■ Exercise goal ■
Every line below that holds the string "Aggregations" must be copied.

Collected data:
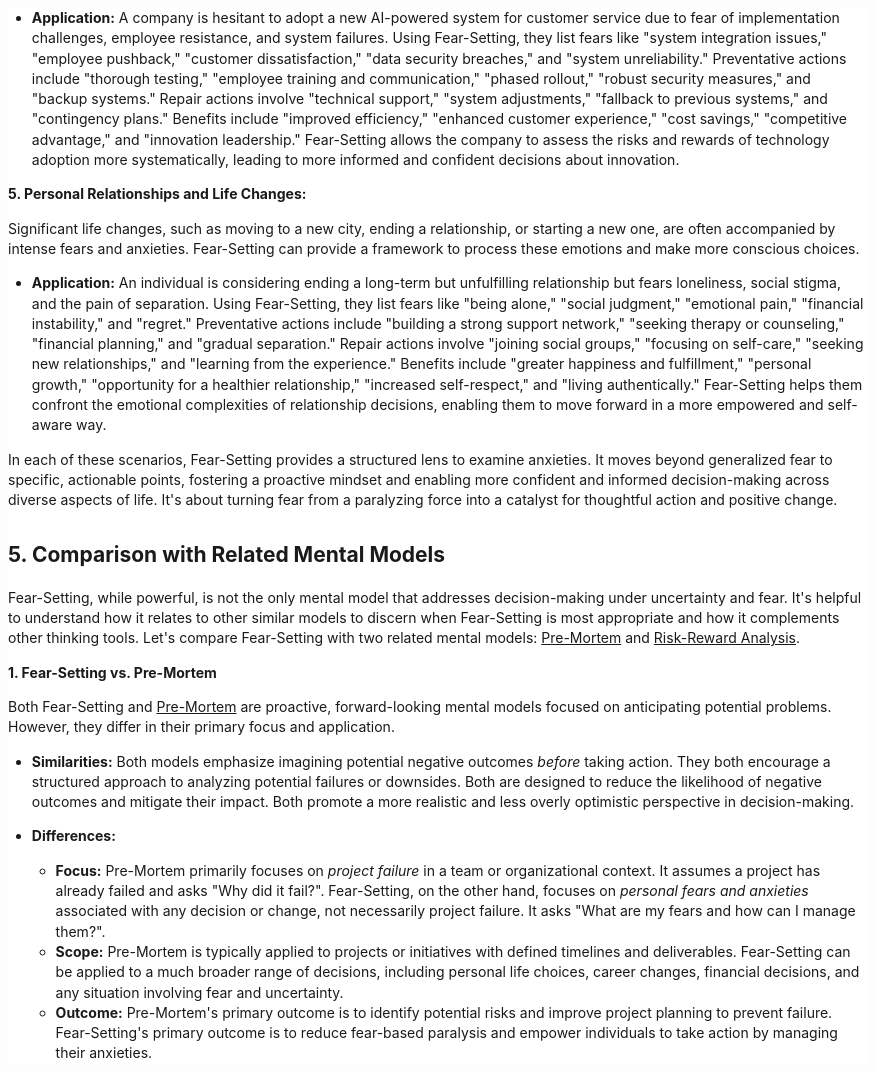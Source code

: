 * **Application:** A company is hesitant to adopt a new AI-powered system for customer service due to fear of implementation challenges, employee resistance, and system failures. Using Fear-Setting, they list fears like "system integration issues," "employee pushback," "customer dissatisfaction," "data security breaches," and "system unreliability." Preventative actions include "thorough testing," "employee training and communication," "phased rollout," "robust security measures," and "backup systems." Repair actions involve "technical support," "system adjustments," "fallback to previous systems," and "contingency plans." Benefits include "improved efficiency," "enhanced customer experience," "cost savings," "competitive advantage," and "innovation leadership." Fear-Setting allows the company to assess the risks and rewards of technology adoption more systematically, leading to more informed and confident decisions about innovation.

**5. Personal Relationships and Life Changes:**

Significant life changes, such as moving to a new city, ending a relationship, or starting a new one, are often accompanied by intense fears and anxieties. Fear-Setting can provide a framework to process these emotions and make more conscious choices.

* **Application:** An individual is considering ending a long-term but unfulfilling relationship but fears loneliness, social stigma, and the pain of separation. Using Fear-Setting, they list fears like "being alone," "social judgment," "emotional pain," "financial instability," and "regret." Preventative actions include "building a strong support network," "seeking therapy or counseling," "financial planning," and "gradual separation." Repair actions involve "joining social groups," "focusing on self-care," "seeking new relationships," and "learning from the experience." Benefits include "greater happiness and fulfillment," "personal growth," "opportunity for a healthier relationship," "increased self-respect," and "living authentically." Fear-Setting helps them confront the emotional complexities of relationship decisions, enabling them to move forward in a more empowered and self-aware way.

In each of these scenarios, Fear-Setting provides a structured lens to examine anxieties. It moves beyond generalized fear to specific, actionable points, fostering a proactive mindset and enabling more confident and informed decision-making across diverse aspects of life. It's about turning fear from a paralyzing force into a catalyst for thoughtful action and positive change.

## 5. Comparison with Related Mental Models

Fear-Setting, while powerful, is not the only mental model that addresses decision-making under uncertainty and fear.  It's helpful to understand how it relates to other similar models to discern when Fear-Setting is most appropriate and how it complements other thinking tools. Let's compare Fear-Setting with two related mental models: [Pre-Mortem](/thinking-matters/classic-mental-models/pre-mortem) and [Risk-Reward Analysis](/thinking-matters/classic-mental-models/risk-reward-analysis).

**1. Fear-Setting vs. Pre-Mortem**

Both Fear-Setting and [Pre-Mortem](/thinking-matters/classic-mental-models/pre-mortem) are proactive, forward-looking mental models focused on anticipating potential problems.  However, they differ in their primary focus and application.

* **Similarities:** Both models emphasize imagining potential negative outcomes *before* taking action. They both encourage a structured approach to analyzing potential failures or downsides. Both are designed to reduce the likelihood of negative outcomes and mitigate their impact.  Both promote a more realistic and less overly optimistic perspective in decision-making.

* **Differences:**
    * **Focus:** Pre-Mortem primarily focuses on *project failure* in a team or organizational context. It assumes a project has already failed and asks "Why did it fail?". Fear-Setting, on the other hand, focuses on *personal fears and anxieties* associated with any decision or change, not necessarily project failure. It asks "What are my fears and how can I manage them?".
    * **Scope:** Pre-Mortem is typically applied to projects or initiatives with defined timelines and deliverables. Fear-Setting can be applied to a much broader range of decisions, including personal life choices, career changes, financial decisions, and any situation involving fear and uncertainty.
    * **Outcome:** Pre-Mortem's primary outcome is to identify potential risks and improve project planning to prevent failure. Fear-Setting's primary outcome is to reduce fear-based paralysis and empower individuals to take action by managing their anxieties.
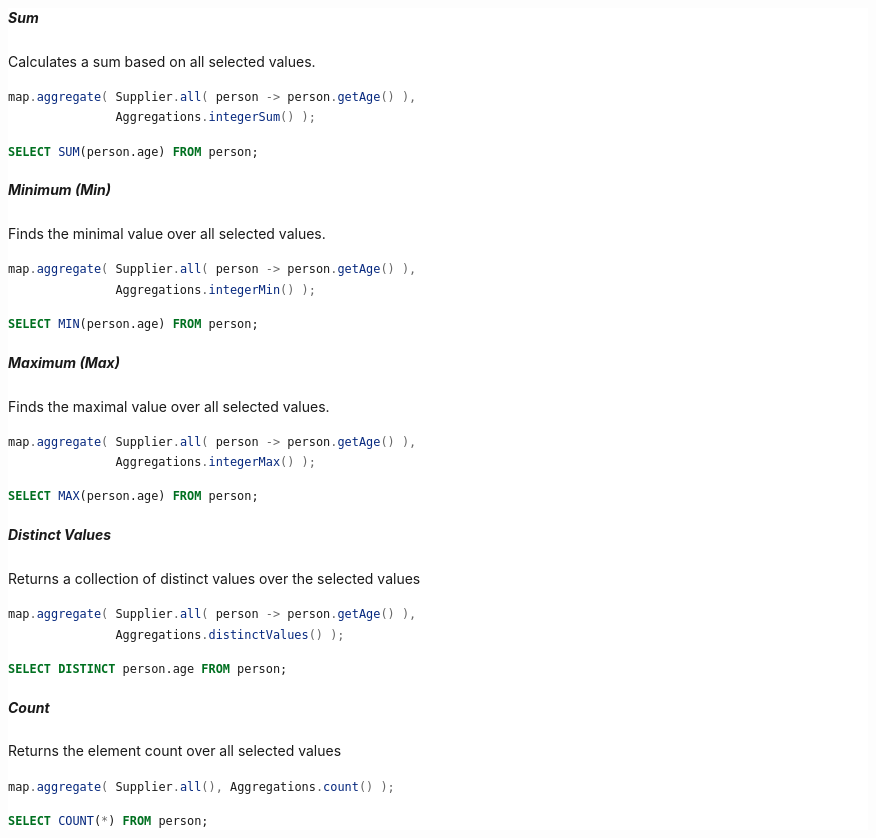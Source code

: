 ##### Sum

Calculates a sum based on all selected values.

```java
map.aggregate( Supplier.all( person -> person.getAge() ),
               Aggregations.integerSum() );
```

```sql
SELECT SUM(person.age) FROM person;
```

##### Minimum (Min)

Finds the minimal value over all selected values.

```java
map.aggregate( Supplier.all( person -> person.getAge() ),
               Aggregations.integerMin() );
```

```sql
SELECT MIN(person.age) FROM person;
```

##### Maximum (Max)

Finds the maximal value over all selected values.

```java
map.aggregate( Supplier.all( person -> person.getAge() ),
               Aggregations.integerMax() );
```

```sql
SELECT MAX(person.age) FROM person;
```

##### Distinct Values  

Returns a collection of distinct values over the selected values

```java
map.aggregate( Supplier.all( person -> person.getAge() ),
               Aggregations.distinctValues() );
```

```sql
SELECT DISTINCT person.age FROM person;
```

##### Count   

Returns the element count over all selected values 

```java
map.aggregate( Supplier.all(), Aggregations.count() );
```

```sql
SELECT COUNT(*) FROM person;
```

■ Output for this exercise ■
               Aggregations.integerSum() );
               Aggregations.integerMin() );
               Aggregations.integerMax() );
               Aggregations.distinctValues() );
map.aggregate( Supplier.all(), Aggregations.count() );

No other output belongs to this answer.